Then the roles were reversed. In March 2024, while training, I took my eyes off the sidewalk as an approaching car drove too close to the curb. I tripped on the uneven sidewalk and fell hard on my right side. The fall left me with a pain in the right side of my chest. An X-ray of my right rib showed no injury, but a mammogram of my right breast a week later raised a red flag. Then came a more advanced mammogram, a biopsy and a diagnosis of ductal carcinoma in situ (DCIS), a condition in which cells lining the milk ducts become cancerous without spreading into surrounding breast tissue. While I was annoyed when I fell, had the accident not occurred, I would not have been diagnosed when I was. I had no doubt about it; the fall was divine intervention that propelled me to get the mammogram I had skipped five months earlier.
But I stayed active. A radioactive seed was implanted in my right breast the morning after I crossed the finish line of a 24-hour track ultramarathon.

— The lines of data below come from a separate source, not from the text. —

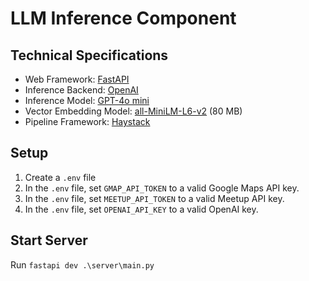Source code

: # LLM Inference Component

## Technical Specifications
- Web Framework: [FastAPI](https://github.com/fastapi/fastapi)
- Inference Backend: [OpenAI](https://github.com/ollama/ollama)
- Inference Model: [GPT-4o mini](https://openai.com/index/hello-gpt-4o/)
- Vector Embedding Model: [all-MiniLM-L6-v2](https://www.sbert.net/docs/sentence_transformer/pretrained_models.html) \(80 MB\)
- Pipeline Framework: [Haystack](https://github.com/deepset-ai/haystack)

## Setup

1. Create a `.env` file
2. In the `.env` file, set `GMAP_API_TOKEN` to a valid Google Maps API key.
3. In the `.env` file, set `MEETUP_API_TOKEN` to a valid Meetup API key.
4. In the `.env` file, set `OPENAI_API_KEY` to a valid OpenAI key.

## Start Server
Run `fastapi dev .\server\main.py`
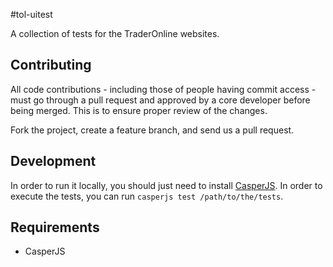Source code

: #tol-uitest

A collection of tests for the TraderOnline websites.

## Contributing

All code contributions - including those of people having commit access - must go through a pull request and approved by a core developer before being merged. This is to ensure proper review of the changes.

Fork the project, create a feature branch, and send us a pull request.

## Development

In order to run it locally, you should just need to install [CasperJS](http://casperjs.org/).  In order to execute the tests, you can run `casperjs test /path/to/the/tests`.

## Requirements

* CasperJS
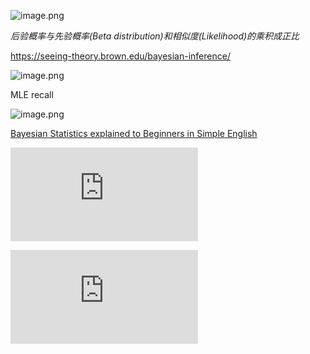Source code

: ![image.png](https://i.loli.net/2020/01/14/UrCKEOn6DuXwdIL.png)



*后验概率与先验概率(Beta distribution)和相似度(Likelihood)的乘积成正比*



https://seeing-theory.brown.edu/bayesian-inference/



![image.png](https://i.loli.net/2020/01/14/QI453BDpgaZivc2.png)





MLE recall

![image.png](https://i.loli.net/2020/01/14/RpJxmaFH7y4NX1g.png)



[Bayesian Statistics explained to Beginners in Simple English](https://www.analyticsvidhya.com/blog/2016/06/bayesian-statistics-beginners-simple-english/)



![](https://latex.codecogs.com/gif.latex?%5Cmu%20%3D%20%5Cfrac%7B%5Calpha%7D%7B%5Calpha%20&plus;%20%5Cbeta%7D)

![](https://latex.codecogs.com/gif.latex?%5Csigma%20%3D%20%5Csqrt%7B%5Cfrac%7B%5Calpha%20%5Cbeta%7D%7B%28%5Calpha%20&plus;%20%5Cbeta%29%5E2%20%28%5Calpha%20&plus;%20%5Cbeta%20&plus;%201%29%7D%7D)



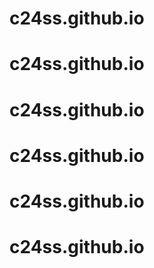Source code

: # c24ss.github.io
# c24ss.github.io
# c24ss.github.io
# c24ss.github.io
# c24ss.github.io
# c24ss.github.io
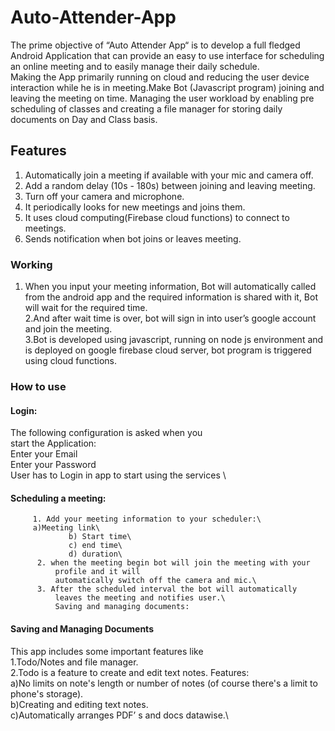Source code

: # Auto-Attender-App
The prime objective of “Auto Attender App“ is to develop a full fledged Android Application that can provide an easy to use interface for scheduling an online meeting and to easily manage their daily schedule.\
Making the App primarily running on cloud and reducing the user device interaction while he is in meeting.Make Bot (Javascript program) joining and leaving the meeting on time. Managing the user workload by enabling pre scheduling of classes and creating a file manager for storing daily documents on Day and Class basis.
## Features
1. Automatically join a meeting if available with your mic and camera off.
2. Add a random delay (10s - 180s) between joining and leaving meeting.
3. Turn off your camera and microphone.
4. It periodically looks for new meetings and joins them.
5. It uses cloud computing(Firebase cloud functions) to connect to meetings.
6. Sends notification when bot joins or leaves meeting.

### Working
1. When you input your meeting information, Bot will automatically called from the android app and the required information is shared with it, Bot will wait for the required time.\
2.And after wait time is over, bot will sign in into user’s google account and join the meeting.\
3.Bot is developed using javascript, running on node js environment and is deployed on google firebase cloud server, bot program is triggered using cloud functions.

### How to use
#### Login:
The following configuration is asked when you  
start the Application:\
Enter your Email \
Enter your Password\
User has to Login in app to start using the services \

#### Scheduling a meeting:
         1. Add your meeting information to your scheduler:\
         a)Meeting link\
                 b) Start time\
                 c) end time\
                 d) duration\
          2. when the meeting begin bot will join the meeting with your   
              profile and it will
              automatically switch off the camera and mic.\
          3. After the scheduled interval the bot will automatically  
              leaves the meeting and notifies user.\
              Saving and managing documents:
#### Saving and Managing Documents

This app includes some important features like \
1.Todo/Notes and file manager.\
2.Todo  is a feature to create and edit text notes. Features:\
a)No limits on note's length or number of notes (of course there's a limit to phone's storage).\
b)Creating and editing text notes.\
c)Automatically arranges PDF’ s and docs datawise.\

Three weeks later, I had an outpatient partial mastectomy, which removed all signs of cancer, then went on a 2-mile walk the next day. I continued training for two ultramarathons in October, this time to collect miles of gratitude for being free of cancer.
I don’t know how many cancer caregivers become cancer patients. I don’t know how many spouses are both diagnosed with cancer. I had lost friends and family to the disease, so the worst outcome was not new to me. Around the same time that I was found to have DCIS, my brother-in-law was diagnosed with liposarcoma, a rare cancer that starts in the fat cells. He died less than a year after being treated with surgery, chemotherapy and radiation. But I also know that some patients, like Jon, survive cancer, not once but twice.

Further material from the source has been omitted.